If you’ve been curious about what Takemiya’s peers were doing while she was writing To Terra and Song of the Wind and the Trees, or are wondering what to expect if you purchase Hagio’s A Drunken Dream this fall, read on.
A, A’ [A, A Prime]
This sometimes lyrical, sometimes bizarre anthology contains three interrelated stories. In the first, “A, A’, [A, A Prime],” a group of researchers struggle to accept Addy, a new team member who is, in fact, the clone of a colleague who perished several years earlier; in the second, “4/4 [Quatre/Quarts],” Mori, a telepath, becomes obsessed with Trill, a strange young woman who’s virtually mute; and in the third, “X+Y,” a now-older Mori falls in love with Tacto, an androgynous young man who resembles Trill. Addy, Trill, and Tacto are Unicorns, a humanoid species bred for deep-space travel.
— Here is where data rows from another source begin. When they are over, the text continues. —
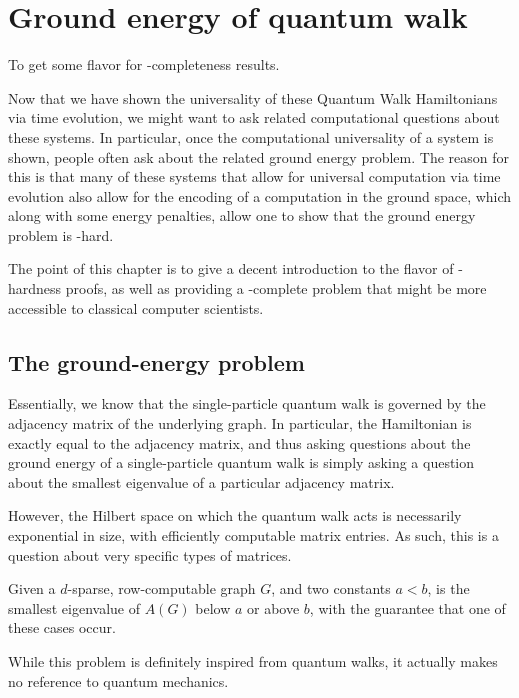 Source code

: \documentclass[../thesis-main/thesis-main]{subfiles}
\begin{document}
\chapter{Ground energy of quantum walk}
\label{chap:SP_ground}

To get some flavor for \QMA-completeness results.

Now that we have shown the universality of these Quantum Walk Hamiltonians via time evolution, we might want to ask related computational questions about these systems.  In particular, once the computational universality of a system is shown, people often ask about the related ground energy problem.  The reason for this is that many of these systems that allow for universal computation via time evolution also allow for the encoding of a computation in the ground space, which along with some energy penalties, allow one to show that the ground energy problem is \QMA-hard. 

The point of this chapter is to give a decent introduction to the flavor of \QMA-hardness proofs, as well as providing a \QMA-complete problem that might be more accessible to classical computer scientists.

\section{The ground-energy problem}

Essentially, we know that the single-particle quantum walk is governed by the adjacency matrix of the underlying graph.  In particular, the Hamiltonian is exactly equal to the adjacency matrix, and thus asking questions about the ground energy of a single-particle quantum walk is simply asking a question about the smallest eigenvalue of a particular adjacency matrix.

However, the Hilbert space on which the quantum walk acts is necessarily exponential in size, with efficiently computable matrix entries.  As such, this is a question about very specific types of matrices.

\begin{problem} Given a $d$-sparse, row-computable graph $G$, and two constants $a< b$, is the smallest eigenvalue of $A(G)$ below $a$ or above $b$, with the guarantee that one of these cases occur.
\end{problem}

While this problem is definitely inspired from quantum walks, it actually makes no reference to quantum mechanics.
\end{document}
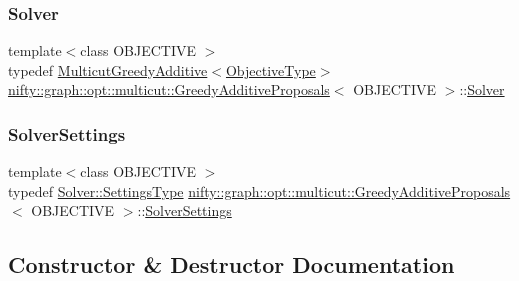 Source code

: \subsubsection{\texorpdfstring{Solver}{Solver}}
{\footnotesize\ttfamily template$<$class O\+B\+J\+E\+C\+T\+I\+VE $>$ \\
typedef \hyperlink{classnifty_1_1graph_1_1opt_1_1multicut_1_1MulticutGreedyAdditive}{Multicut\+Greedy\+Additive}$<$\hyperlink{classnifty_1_1graph_1_1opt_1_1multicut_1_1GreedyAdditiveProposals_a8b28464e490d224a3626680692ac2170}{Objective\+Type}$>$ \hyperlink{classnifty_1_1graph_1_1opt_1_1multicut_1_1GreedyAdditiveProposals}{nifty\+::graph\+::opt\+::multicut\+::\+Greedy\+Additive\+Proposals}$<$ O\+B\+J\+E\+C\+T\+I\+VE $>$\+::\hyperlink{classnifty_1_1graph_1_1opt_1_1multicut_1_1GreedyAdditiveProposals_a436b21c4ce1d95f27c50cf7aa9b41b1f}{Solver}}

\mbox{\label{classnifty_1_1graph_1_1opt_1_1multicut_1_1GreedyAdditiveProposals_a7612d756b6f63b2cda337c3d1a0fa4c9}} 
\subsubsection{\texorpdfstring{Solver\+Settings}{SolverSettings}}
{\footnotesize\ttfamily template$<$class O\+B\+J\+E\+C\+T\+I\+VE $>$ \\
typedef \hyperlink{classnifty_1_1graph_1_1opt_1_1multicut_1_1MulticutGreedyAdditive_a074ee39f5884cff7359f5c0997929e2f}{Solver\+::\+Settings\+Type} \hyperlink{classnifty_1_1graph_1_1opt_1_1multicut_1_1GreedyAdditiveProposals}{nifty\+::graph\+::opt\+::multicut\+::\+Greedy\+Additive\+Proposals}$<$ O\+B\+J\+E\+C\+T\+I\+VE $>$\+::\hyperlink{classnifty_1_1graph_1_1opt_1_1multicut_1_1GreedyAdditiveProposals_a7612d756b6f63b2cda337c3d1a0fa4c9}{Solver\+Settings}}



\subsection{Constructor \& Destructor Documentation}
\mbox{\label{classnifty_1_1graph_1_1opt_1_1multicut_1_1GreedyAdditiveProposals_acfd468728e9728e3e4430431f1b4aea8}} 
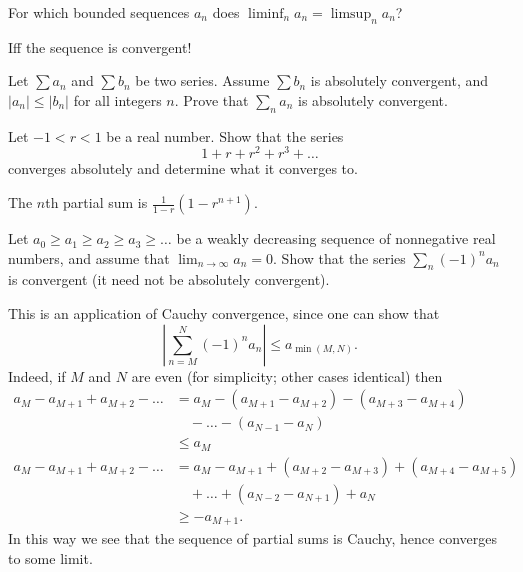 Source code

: \begin{problem}
	For which bounded sequences $a_n$
	does $\liminf_n a_n = \limsup_n a_n$?
	\begin{hint}
		Iff the sequence is convergent!
	\end{hint}
\end{problem}

\begin{dproblem}
	Let $\sum a_n$ and $\sum b_n$ be two series.
	Assume $\sum b_n$ is absolutely convergent,
	and $|a_n| \le |b_n|$ for all integers $n$.
	Prove that $\sum_n a_n$ is absolutely convergent.
\end{dproblem}

\begin{problem}
	\label{prob:geometric}
	Let $-1 < r < 1$ be a real number.
	Show that the series
	\[ 1 + r + r^2 + r^3 + \dots \]
	converges absolutely and determine what it converges to.
	\begin{hint}
		The $n$th partial sum is $\frac{1}{1-r} (1-r^{n+1})$.
	\end{hint}
\end{problem}


\begin{problem}
	Let $a_0 \ge a_1 \ge a_2 \ge a_3 \ge \dots$ be a weakly decreasing sequence
	of nonnegative real numbers,
	and assume that $\lim_{n \to \infty} a_n = 0$.
	Show that the series $\sum_n (-1)^n a_n$ is convergent
	(it need not be absolutely convergent).
	\begin{sol}
		This is an application of Cauchy convergence, since
		one can show that
		\[ \left\lvert \sum_{n=M}^N (-1)^n a_n \right\rvert \le a_{\min(M,N)}. \]
		Indeed, if $M$ and $N$ are even
		(for simplicity; other cases identical) then
		\begin{align*}
			a_M - a_{M+1} + a_{M+2} - \dots
			&= a_M - (a_{M+1}-a_{M+2}) - (a_{M+3}-a_{M+4}) \\
			&\quad- \dots - (a_{N-1} - a_N) \\
			&\le a_M \\
			a_M - a_{M+1} + a_{M+2} - \dots
			&= a_M - a_{M+1} + (a_{M+2} - a_{M+3}) + (a_{M+4} - a_{M+5}) \\
			&\quad+ \dots + (a_{N-2} - a_{N+1}) + a_N \\
			&\ge -a_{M+1}.
		\end{align*}
		In this way we see that the sequence of partial sums is Cauchy,
		hence converges to some limit.
	\end{sol}
\end{problem}


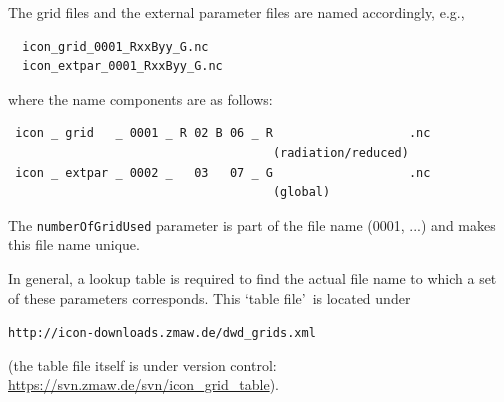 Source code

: The grid files and the external parameter files are named accordingly, e.g.,
\begin{small}
 \begin{verbatim}
  icon_grid_0001_RxxByy_G.nc
  icon_extpar_0001_RxxByy_G.nc 
 \end{verbatim}
\end{small}
where the name components are as follows:
\begin{small}
 \begin{verbatim}
 icon _	grid   _ 0001 _	R 02 B 06 _	R                   .nc 
                                     (radiation/reduced)
 icon _ extpar _ 0002 _	  03   07 _	G                   .nc
                                     (global)         
 \end{verbatim}
\end{small}

The \verb+numberOfGridUsed+ parameter is part of the file name (0001, ...) and makes this file name unique.

In general, a lookup table is required to find the actual file name to which a set of these parameters corresponds. 
This \lq table file\rq\ is located under 
\begin{center}
  {\tt http://icon-downloads.zmaw.de/dwd\_grids.xml} 
\end{center}
(the table file itself is under version control: \href{https://svn.zmaw.de/svn/icon\_grid\_table}{https://svn.zmaw.de/svn/icon\_grid\_table}). 



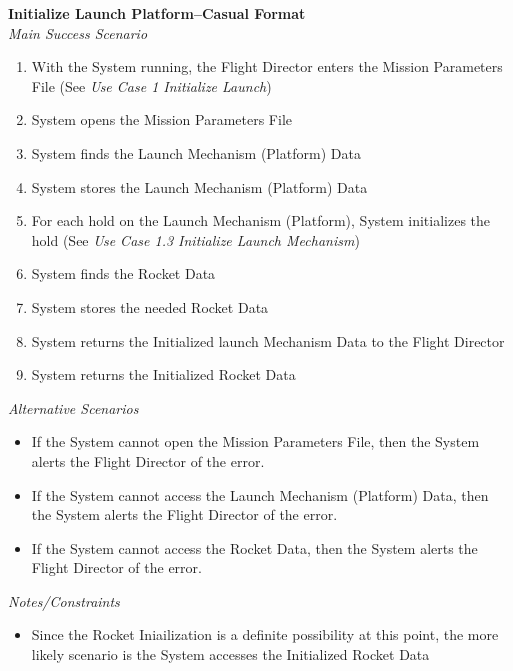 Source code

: \documentclass[letterpaper]{article}
\begin{document}
\noindent
\textbf{Initialize Launch Platform--Casual Format}\\
\textit{Main Success Scenario}\\
\begin{enumerate}
   \item With the System running, the Flight Director enters the
      Mission Parameters File (See \textit{Use Case 1 Initialize
      Launch})
   \item System opens the Mission Parameters File
   \item System finds the Launch Mechanism (Platform) Data
   \item System stores the Launch Mechanism (Platform) Data
   \item For each hold on the Launch Mechanism (Platform), System
      initializes the hold (See \textit{Use Case 1.3 Initialize
      Launch Mechanism})
   \item System finds the Rocket Data
   \item System stores the needed Rocket Data
   \item System returns the Initialized launch Mechanism Data to the
      Flight Director
   \item System returns the Initialized Rocket Data
\end{enumerate}
\textit{Alternative Scenarios}
\begin{itemize}
   \item[2a.]If the System cannot open the Mission Parameters File,
      then the System alerts the Flight Director of the error.
   \item[3a.]If the System cannot access the Launch Mechanism
      (Platform) Data, then the System alerts the Flight Director of
      the error.
   \item[6a.]If the System cannot access the Rocket Data, then the
      System alerts the Flight Director of the error.
\end{itemize}
\textit{Notes/Constraints}
\begin{itemize}
   \item[6a.,7a]Since the Rocket Iniailization is a definite
      possibility at this point, the more likely scenario is the
      System accesses the Initialized Rocket Data
\end{itemize}
\end{document}
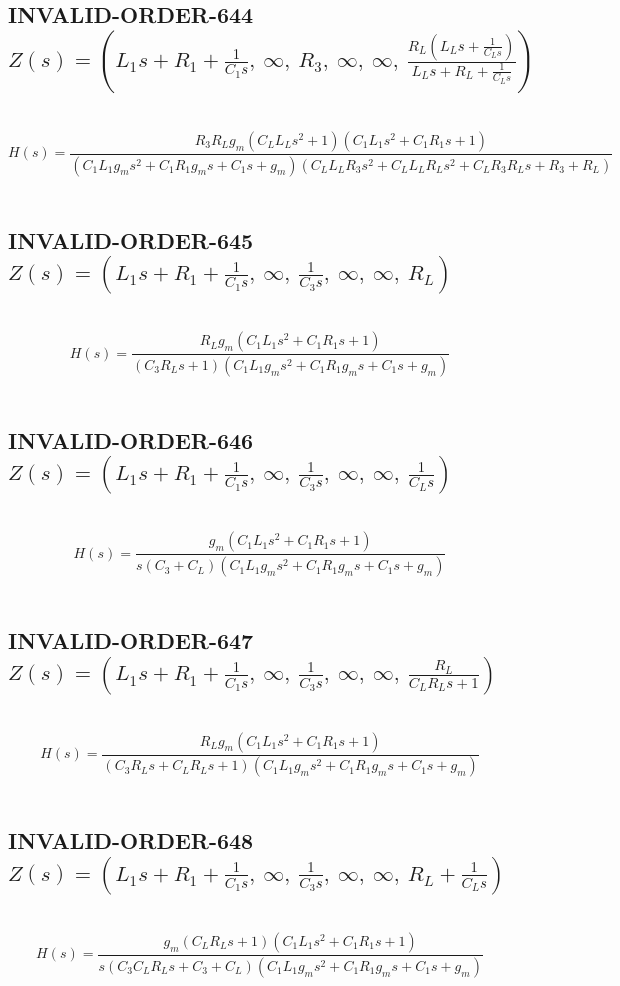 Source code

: \documentclass{article}
\begin{document}
\subsection{INVALID-ORDER-644 $Z(s) = \left( L_{1} s + R_{1} + \frac{1}{C_{1} s}, \  \infty, \  R_{3}, \  \infty, \  \infty, \  \frac{R_{L} \left(L_{L} s + \frac{1}{C_{L} s}\right)}{L_{L} s + R_{L} + \frac{1}{C_{L} s}}\right)$ } \ 
\textbf{\[H(s) = \frac{R_{3} R_{L} g_{m} \left(C_{L} L_{L} s^{2} + 1\right) \left(C_{1} L_{1} s^{2} + C_{1} R_{1} s + 1\right)}{\left(C_{1} L_{1} g_{m} s^{2} + C_{1} R_{1} g_{m} s + C_{1} s + g_{m}\right) \left(C_{L} L_{L} R_{3} s^{2} + C_{L} L_{L} R_{L} s^{2} + C_{L} R_{3} R_{L} s + R_{3} + R_{L}\right)}\] } \ 
\subsection{INVALID-ORDER-645 $Z(s) = \left( L_{1} s + R_{1} + \frac{1}{C_{1} s}, \  \infty, \  \frac{1}{C_{3} s}, \  \infty, \  \infty, \  R_{L}\right)$ } \ 
\textbf{\[H(s) = \frac{R_{L} g_{m} \left(C_{1} L_{1} s^{2} + C_{1} R_{1} s + 1\right)}{\left(C_{3} R_{L} s + 1\right) \left(C_{1} L_{1} g_{m} s^{2} + C_{1} R_{1} g_{m} s + C_{1} s + g_{m}\right)}\] } \ 
\subsection{INVALID-ORDER-646 $Z(s) = \left( L_{1} s + R_{1} + \frac{1}{C_{1} s}, \  \infty, \  \frac{1}{C_{3} s}, \  \infty, \  \infty, \  \frac{1}{C_{L} s}\right)$ } \ 
\textbf{\[H(s) = \frac{g_{m} \left(C_{1} L_{1} s^{2} + C_{1} R_{1} s + 1\right)}{s \left(C_{3} + C_{L}\right) \left(C_{1} L_{1} g_{m} s^{2} + C_{1} R_{1} g_{m} s + C_{1} s + g_{m}\right)}\] } \ 
\subsection{INVALID-ORDER-647 $Z(s) = \left( L_{1} s + R_{1} + \frac{1}{C_{1} s}, \  \infty, \  \frac{1}{C_{3} s}, \  \infty, \  \infty, \  \frac{R_{L}}{C_{L} R_{L} s + 1}\right)$ } \ 
\textbf{\[H(s) = \frac{R_{L} g_{m} \left(C_{1} L_{1} s^{2} + C_{1} R_{1} s + 1\right)}{\left(C_{3} R_{L} s + C_{L} R_{L} s + 1\right) \left(C_{1} L_{1} g_{m} s^{2} + C_{1} R_{1} g_{m} s + C_{1} s + g_{m}\right)}\] } \ 
\subsection{INVALID-ORDER-648 $Z(s) = \left( L_{1} s + R_{1} + \frac{1}{C_{1} s}, \  \infty, \  \frac{1}{C_{3} s}, \  \infty, \  \infty, \  R_{L} + \frac{1}{C_{L} s}\right)$ } \ 
\textbf{\[H(s) = \frac{g_{m} \left(C_{L} R_{L} s + 1\right) \left(C_{1} L_{1} s^{2} + C_{1} R_{1} s + 1\right)}{s \left(C_{3} C_{L} R_{L} s + C_{3} + C_{L}\right) \left(C_{1} L_{1} g_{m} s^{2} + C_{1} R_{1} g_{m} s + C_{1} s + g_{m}\right)}\] } \ 
\end{document}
Though Unicorns share common physical characteristics — most notably a shock of red hair running down the center of their heads — and high IQs — their original purpose was to serve as computer technicians on long space missions — they have a hard time negotiating the human world: emotions baffle them, and the act of forming deep attachments to other people can destabilize their personalities.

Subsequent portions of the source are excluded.